What needs to be done – A single number is wanted: how many lines of the data include the string "methods".

Records from a dataset –
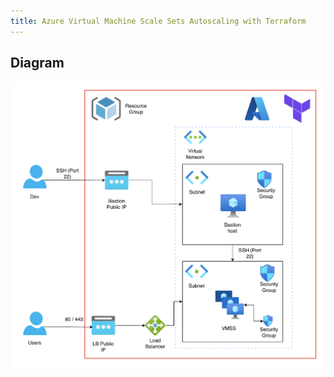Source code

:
 ```yaml
---
title: Azure Virtual Machine Scale Sets Autoscaling with Terraform
---
```


## Diagram
![Diagram](Diagram.png)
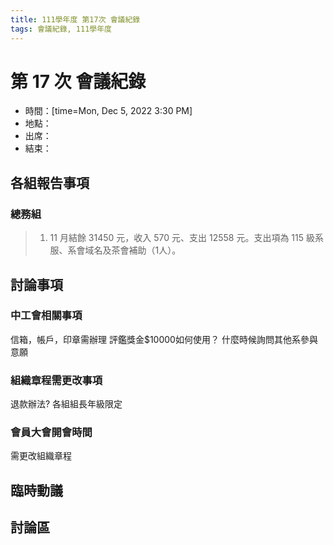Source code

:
 ```yaml
---
title: 111學年度 第17次 會議紀錄
tags: 會議紀錄, 111學年度
---
```


# 第 17 次 會議紀錄
- 時間：[time=Mon, Dec 5, 2022 3:30 PM]
- 地點：
- 出席：
- 結束：

## 各組報告事項
### 總務組
> 1. 11 月結餘 31450 元，收入 570 元、支出 12558 元。支出項為 115 級系服、系會域名及茶會補助（1人）。

## 討論事項

### 中工會相關事項

信箱，帳戶，印章需辦理
評鑑獎金$10000如何使用？
什麼時候詢問其他系參與意願

### 組織章程需更改事項

退款辦法?
各組組長年級限定

### 會員大會開會時間

需更改組織章程

## 臨時動議

## 討論區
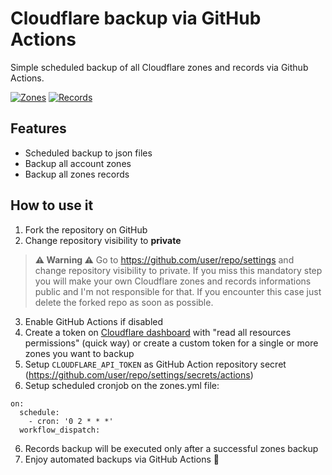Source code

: # Cloudflare backup via GitHub Actions
Simple scheduled backup of all Cloudflare zones and records via Github Actions.

[![Zones](https://github.com/fabriziosalmi/cloudflare/actions/workflows/zones.yml/badge.svg)](https://github.com/fabriziosalmi/cloudflare/actions/workflows/zones.yml) [![Records](https://github.com/fabriziosalmi/cloudflare/actions/workflows/records.yml/badge.svg)](https://github.com/fabriziosalmi/cloudflare/actions/workflows/records.yml) 

## Features
- Scheduled backup to json files
- Backup all account zones
- Backup all zones records

## How to use it

1. Fork the repository on GitHub
2. Change repository visibility to **private** 

> **⚠️ Warning ⚠️**
> Go to https://github.com/user/repo/settings and change repository visibility to private. If you miss this mandatory step you will make your own Cloudflare zones and records informations public and I'm not responsible for that. If you encounter this case just delete the forked repo as soon as possible.

3. Enable GitHub Actions if disabled
4. Create a token on [Cloudflare dashboard](https://dash.cloudflare.com/profile/api-tokens) with "read all resources permissions" (quick way) or create a custom token for a single or more zones you want to backup
5. Setup `CLOUDFLARE_API_TOKEN` as GitHub Action repository secret (https://github.com/user/repo/settings/secrets/actions)
6. Setup scheduled cronjob on the zones.yml file:

```
on:
  schedule:
    - cron: '0 2 * * *'
  workflow_dispatch:
```

6. Records backup will be executed only after a successful zones backup
7. Enjoy automated backups via GitHub Actions 🎉
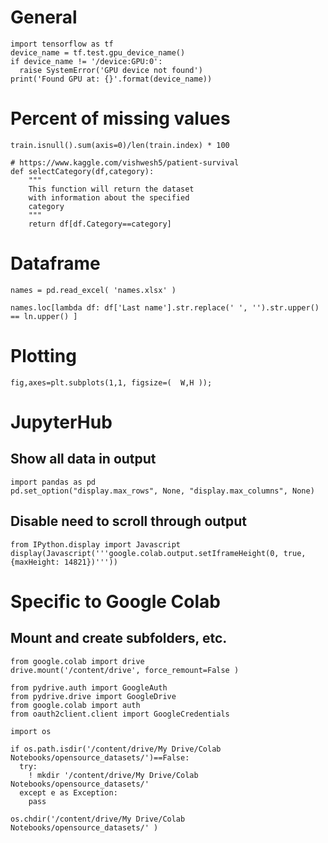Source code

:# General #
```
import tensorflow as tf
device_name = tf.test.gpu_device_name()
if device_name != '/device:GPU:0':
  raise SystemError('GPU device not found')
print('Found GPU at: {}'.format(device_name))
```

# Percent of missing values
```
train.isnull().sum(axis=0)/len(train.index) * 100
```

```
# https://www.kaggle.com/vishwesh5/patient-survival
def selectCategory(df,category):
    """
    This function will return the dataset
    with information about the specified
    category
    """
    return df[df.Category==category]
```
    

# Dataframe #

```
names = pd.read_excel( 'names.xlsx' )

names.loc[lambda df: df['Last name'].str.replace(' ', '').str.upper()  == ln.upper() ]                

```

# Plotting #

```
fig,axes=plt.subplots(1,1, figsize=(  W,H ));
```

# JupyterHub #
## Show all data in output ##

```
import pandas as pd
pd.set_option("display.max_rows", None, "display.max_columns", None)

```

## Disable need to scroll through output ##

```
from IPython.display import Javascript
display(Javascript('''google.colab.output.setIframeHeight(0, true, {maxHeight: 14821})'''))

```



# Specific to  Google Colab ##

## Mount and create subfolders, etc. ##

```
from google.colab import drive
drive.mount('/content/drive', force_remount=False )

from pydrive.auth import GoogleAuth
from pydrive.drive import GoogleDrive
from google.colab import auth
from oauth2client.client import GoogleCredentials

```

```
import os

if os.path.isdir('/content/drive/My Drive/Colab Notebooks/opensource_datasets/')==False:
  try:
    ! mkdir '/content/drive/My Drive/Colab Notebooks/opensource_datasets/'
  except e as Exception:
    pass  

os.chdir('/content/drive/My Drive/Colab Notebooks/opensource_datasets/' )

```

## ##
```
```
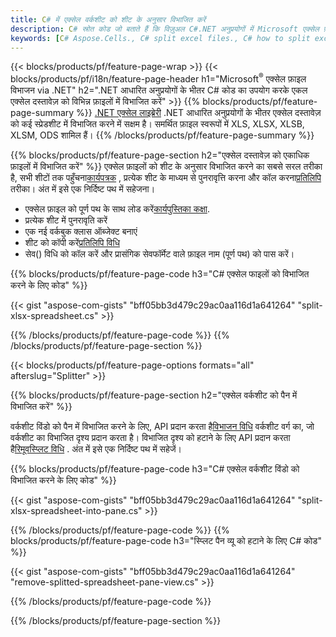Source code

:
 ```yaml
---
title: C# में एक्सेल वर्कशीट को शीट के अनुसार विभाजित करें
description: C# स्रोत कोड जो बताते हैं कि विज़ुअल C#.NET अनुप्रयोगों में Microsoft एक्सेल फ़ाइलों को एकाधिक फ़ाइलों में कैसे विभाजित किया जाए
keywords: [C# Aspose.Cells., C# split excel files., C# how to split excel files into multiple files., C# excel splitter., C# split Cell., Cell splitter using C#]
---
```

{{< blocks/products/pf/feature-page-wrap >}}
{{< blocks/products/pf/i18n/feature-page-header h1="Microsoft<sup>&reg;</sup> एक्सेल फ़ाइल विभाजन via .NET" h2=".NET आधारित अनुप्रयोगों के भीतर C# कोड का उपयोग करके एकल एक्सेल दस्तावेज़ को विभिन्न फ़ाइलों में विभाजित करें" >}}
{{% blocks/products/pf/feature-page-summary %}}
[.NET एक्सेल लाइब्रेरी](/cells/hi/net/) .NET आधारित अनुप्रयोगों के भीतर एक्सेल दस्तावेज़ को कई स्प्रेडशीट में विभाजित करने में सक्षम है। समर्थित फ़ाइल स्वरूपों में XLS, XLSX, XLSB, XLSM, ODS शामिल हैं।
{{% /blocks/products/pf/feature-page-summary %}}

{{% blocks/products/pf/feature-page-section h2="एक्सेल दस्तावेज़ को एकाधिक फ़ाइलों में विभाजित करें" %}}
एक्सेल फ़ाइलों को शीट के अनुसार विभाजित करने का सबसे सरल तरीका है, सभी शीटों तक पहुँचना[कार्यपत्रक](https://reference.aspose.com/cells/net/aspose.cells/workbook/properties/worksheets) , प्रत्येक शीट के माध्यम से पुनरावृत्ति करना और कॉल करना[प्रतिलिपि](https://reference.aspose.com/cells/net/aspose.cells/worksheet/methods/copy) तरीका। अंत में इसे एक निर्दिष्ट पथ में सहेजना।

 + एक्सेल फ़ाइल को पूर्ण पथ के साथ लोड करें[कार्यपुस्तिका कक्षा](https://reference.aspose.com/cells/net/aspose.cells/workbook).
+ प्रत्येक शीट में पुनरावृति करें
+ एक नई वर्कबुक क्लास ऑब्जेक्ट बनाएं
 + शीट को कॉपी करें[प्रतिलिपि विधि](https://reference.aspose.com/cells/net/aspose.cells/worksheet/methods/copy)
+ सेव() विधि को कॉल करें और प्रासंगिक सेवफॉर्मेट वाले फ़ाइल नाम (पूर्ण पथ) को पास करें।

{{% blocks/products/pf/feature-page-code h3="C# एक्सेल फाइलों को विभाजित करने के लिए कोड" %}}

{{< gist "aspose-com-gists" "bff05bb3d479c29ac0aa116d1a641264" "split-xlsx-spreadsheet.cs" >}}

{{% /blocks/products/pf/feature-page-code %}}
{{% /blocks/products/pf/feature-page-section %}}

{{< blocks/products/pf/feature-page-options formats="all" afterslug="Splitter" >}}

{{% blocks/products/pf/feature-page-section h2="एक्सेल वर्कशीट को पैन में विभाजित करें" %}}

 वर्कशीट विंडो को पैन में विभाजित करने के लिए, API प्रदान करता है[विभाजन विधि](https://reference.aspose.com/cells/net/aspose.cells/worksheet/methods/split) वर्कशीट वर्ग का, जो वर्कशीट का विभाजित दृश्य प्रदान करता है। विभाजित दृश्य को हटाने के लिए API प्रदान करता है[रिमूवस्प्लिट विधि](https://reference.aspose.com/cells/net/aspose.cells/worksheet/methods/removesplit) . अंत में इसे एक निर्दिष्ट पथ में सहेजें।

{{% blocks/products/pf/feature-page-code h3="C# एक्सेल वर्कशीट विंडो को विभाजित करने के लिए कोड" %}}

{{< gist "aspose-com-gists" "bff05bb3d479c29ac0aa116d1a641264" "split-xlsx-spreadsheet-into-pane.cs" >}}

{{% /blocks/products/pf/feature-page-code %}}
{{% blocks/products/pf/feature-page-code h3="स्प्लिट पैन व्यू को हटाने के लिए C# कोड" %}}

{{< gist "aspose-com-gists" "bff05bb3d479c29ac0aa116d1a641264" "remove-splitted-spreadsheet-pane-view.cs" >}}

{{% /blocks/products/pf/feature-page-code %}}

{{% /blocks/products/pf/feature-page-section %}}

Task answer – 3